As you can see from the first graph, the ToW M86 data is a bit skewed from what one normally sees for performance of this projectile.

57mmm86platepenetrationuk8.th.jpg

I pressed on with back-calculation of the ToW slopes effects, but the results are very odd. When determining slope effects for a projectile from proving ground data, one will tend to see some statistical slop, but the general trend for full caliber AP-shot and AP-shell will always be increasing slope effect with increasing t/d. They are directly proportional. In the second graph I show actual slope effects as determined from ballistic testing of the M86 projectile (actual test results shown in red). There is a bit of scatter in the data as one would expect, but the trend is one of increasing slope effect with increasing t/d.

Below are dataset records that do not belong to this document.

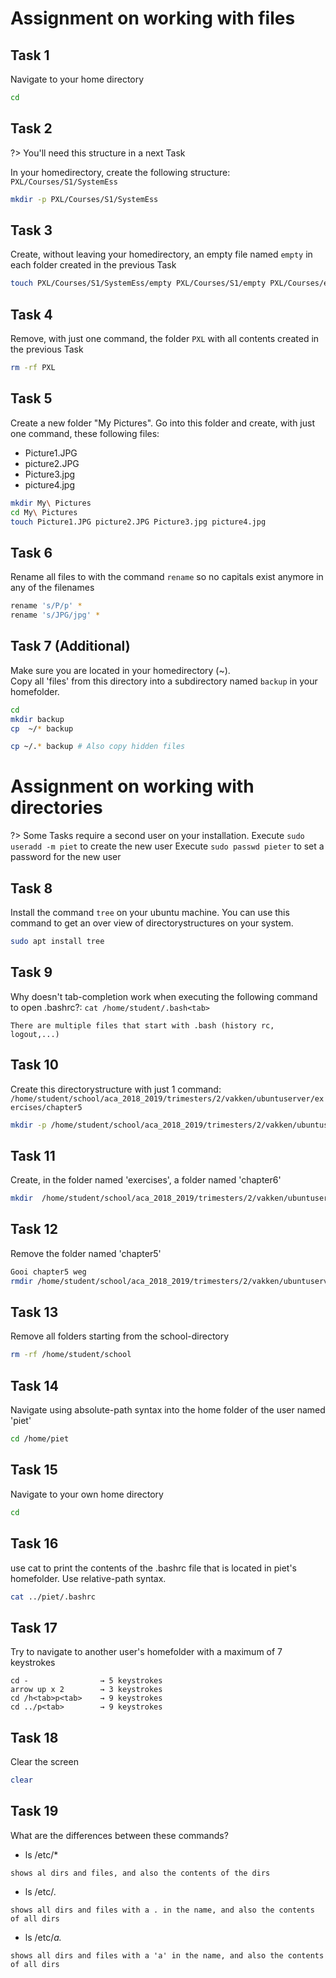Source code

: # Assignment on working with files

## Task 1
Navigate to your home directory

```bash
cd
```

## Task 2
?> <i class="fa-solid fa-circle-info"></i> You'll need this structure in a next Task

In your homedirectory, create the following structure:
`
PXL/Courses/S1/SystemEss
`



```bash
mkdir -p PXL/Courses/S1/SystemEss
```

## Task 3
Create, without leaving your homedirectory, an empty file named `empty` in each folder created in the previous Task

```bash
touch PXL/Courses/S1/SystemEss/empty PXL/Courses/S1/empty PXL/Courses/empy PXL/empty
```

## Task 4
Remove, with just one command, the folder `PXL` with all contents created in the previous Task

```bash
rm -rf PXL
```

## Task 5
Create a new folder "My Pictures". Go into this folder and create, with just one command, these following files:
- Picture1.JPG
- picture2.JPG
- Picture3.jpg
- picture4.jpg

```bash
mkdir My\ Pictures
cd My\ Pictures
touch Picture1.JPG picture2.JPG Picture3.jpg picture4.jpg
```

## Task 6
Rename all files to with the command `rename` so no capitals exist anymore in any of the filenames

```bash
rename 's/P/p' *
rename 's/JPG/jpg' *
```

## Task 7 (Additional)
Make sure you are located in your homedirectory (~). <br/>
Copy all 'files' from this directory into a subdirectory named `backup` in your homefolder.

```bash
cd
mkdir backup
cp  ~/* backup

cp ~/.* backup # Also copy hidden files

```

# Assignment on working with directories

?> <i class="fa-solid fa-circle-info"></i> Some Tasks require a second user on your installation. 
Execute `sudo useradd -m piet` to create the new user
Execute `sudo passwd pieter` to set a password for the new user

## Task 8
Install the command `tree` on your ubuntu machine. You can use this command to get an over view of directorystructures on your system.

```bash
sudo apt install tree
```

## Task 9
Why doesn't tab-completion work when executing the following command to open .bashrc?:
`cat /home/student/.bash<tab>`

```
There are multiple files that start with .bash (history rc, logout,...)
```

## Task 10
Create this directorystructure with just 1 command:
`/home/student/school/aca_2018_2019/trimesters/2/vakken/ubuntuserver/exercises/chapter5`

```bash
mkdir -p /home/student/school/aca_2018_2019/trimesters/2/vakken/ubuntuserver/exercises/chapter5
```

## Task 11
Create, in the folder named 'exercises', a folder named 'chapter6'

```bash
mkdir  /home/student/school/aca_2018_2019/trimesters/2/vakken/ubuntuserver/exercises/chapter6
```

## Task 12
Remove the folder named 'chapter5'
```bash
Gooi chapter5 weg
rmdir /home/student/school/aca_2018_2019/trimesters/2/vakken/ubuntuserver/exercises/chapter5
```

## Task 13
Remove all folders starting from the school-directory

```bash
rm -rf /home/student/school
```

## Task 14
Navigate using absolute-path syntax into the home folder of the user named 'piet'

```bash
cd /home/piet
```


## Task 15
Navigate to your own home directory

```bash
cd
```

## Task 16
use cat to print the contents of the .bashrc file that is located in piet's homefolder. Use relative-path syntax.

```bash
cat ../piet/.bashrc
```

## Task 17
Try to navigate to another user's homefolder with a maximum of 7 keystrokes

```
cd -			    → 5 keystrokes
arrow up x 2	    → 3 keystrokes
cd /h<tab>p<tab>  	→ 9 keystrokes
cd ../p<tab>	    → 9 keystrokes
```

## Task 18
Clear the screen

```bash
clear
```

## Task 19
What are the differences between these commands?
- ls /etc/*
```
shows al dirs and files, and also the contents of the dirs
```

- ls /etc/*.*
```
shows all dirs and files with a . in the name, and also the contents of all dirs
```

- ls /etc/*a.*
```
shows all dirs and files with a 'a' in the name, and also the contents of all dirs
```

57mmm86slopeeffectskw8.th.jpg

I have also included Lorrin Bird’s average APCBC slope effect – shown by the blue curves. These blue curves are of course generalized slope effects and represent Lorrin's averaging of a large number of APCBC projectiles. Again, the thing of importance to note here is the increase in slope effects as t/d increases.

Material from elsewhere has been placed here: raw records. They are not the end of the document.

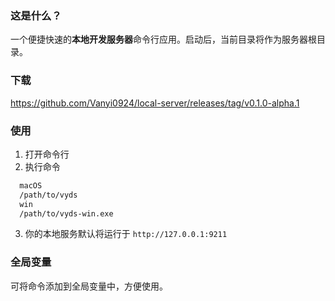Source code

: ### 这是什么？
一个便捷快速的**本地开发服务器**命令行应用。启动后，当前目录将作为服务器根目录。

### 下载
https://github.com/Vanyi0924/local-server/releases/tag/v0.1.0-alpha.1

### 使用
1. 打开命令行
2. 执行命令
  ```sh
    macOS
    /path/to/vyds 
    win
    /path/to/vyds-win.exe
  ```
3. 你的本地服务默认将运行于 `http://127.0.0.1:9211`

### 全局变量
可将命令添加到全局变量中，方便使用。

The ToW slope effects for this projectile are represented in yellow. These were calculated by utilizing the ToW listed data for the 57mm M86. I than utilized the projectiles actual performance at 20-degrees and 30-degrees to back-calculate the games slope effects. For example:

ToW Data: 57mm M86 APCBC penetration @ 0-deg @ 100-meters = 94mm of RHA

Actual 57mm M86 APCBC penetration data @ 20-deg @ 100-meters = 89mm of RHA

Actual 57mm M86 APCBC penetration data @ 30-deg @ 100-meters = 79mm of RHA

t/d = 94/57 ~ 1.65

Slope Effect @ 20-deg = 94/89 ~1.056

Slope Effect @ 30-deg = 94/79 ~1.190

Slope Effect Assuming Simple Cosine Relationship would be a constant at all t/d ratios and would be:

@ 20-deg ~1.064

@ 30-deg ~1.155

The trend in the ToW slope effects for this projectile is of course completely opposite of what one should expect. Moreover, the yellow ToW slope effects curves represent a decreasing trend in slope effect as t/d increases. This is obviously rather contrary to how this type of projectile should be expected to perform.

Best Regards

Jeff Duquette

[ June 07, 2007, 07:38 AM: Message edited by: Jeff Duquette ]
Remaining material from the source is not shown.